Assignment ▸
Check each line of the material below for "docs" and copy those where it appears.

_ _ _

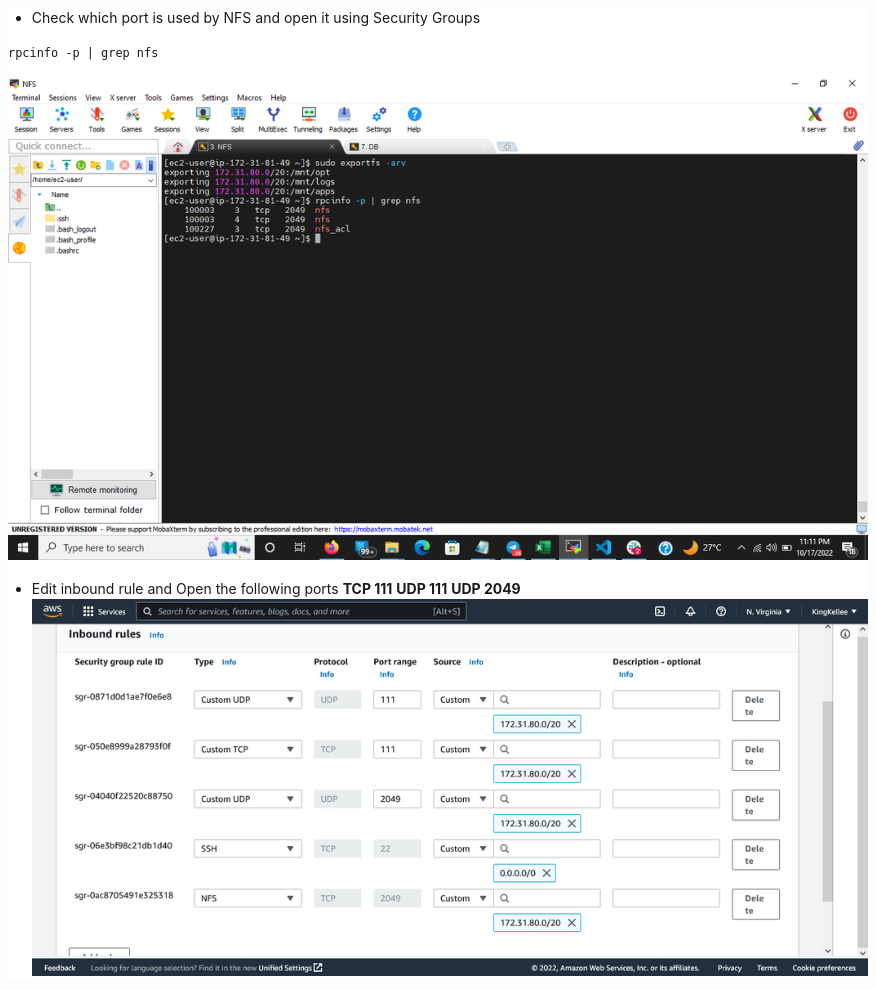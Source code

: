 - Check which port is used by NFS and open it using Security Groups

```
rpcinfo -p | grep nfs
```

![](images/project7/grep-nfs.png)

- Edit inbound rule and Open the following ports **TCP 111** **UDP 111** **UDP 2049**
  ![](images/project7/NFS-inbound.png)

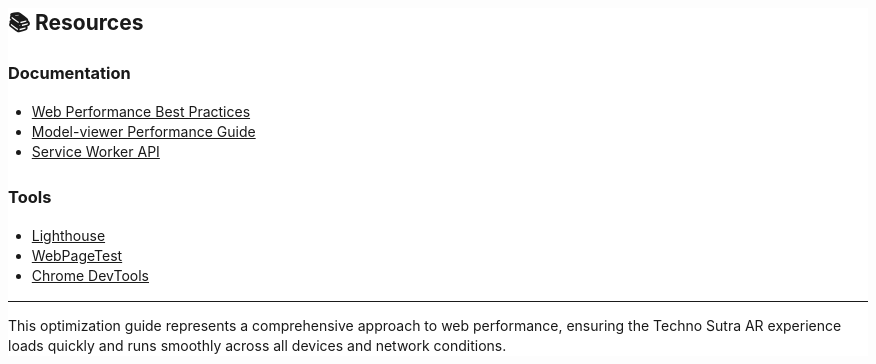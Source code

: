 ## 📚 Resources

### Documentation
- [Web Performance Best Practices](https://web.dev/performance/)
- [Model-viewer Performance Guide](https://modelviewer.dev/docs/)
- [Service Worker API](https://developer.mozilla.org/en-US/docs/Web/API/Service_Worker_API)

### Tools
- [Lighthouse](https://developers.google.com/web/tools/lighthouse)
- [WebPageTest](https://www.webpagetest.org/)
- [Chrome DevTools](https://developers.google.com/web/tools/chrome-devtools)

---

This optimization guide represents a comprehensive approach to web performance, ensuring the Techno Sutra AR experience loads quickly and runs smoothly across all devices and network conditions.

_ _ _

Task response ▸
- [Model-viewer Performance Guide](https://modelviewer.dev/docs/)
- [Service Worker API](https://developer.mozilla.org/en-US/docs/Web/API/Service_Worker_API)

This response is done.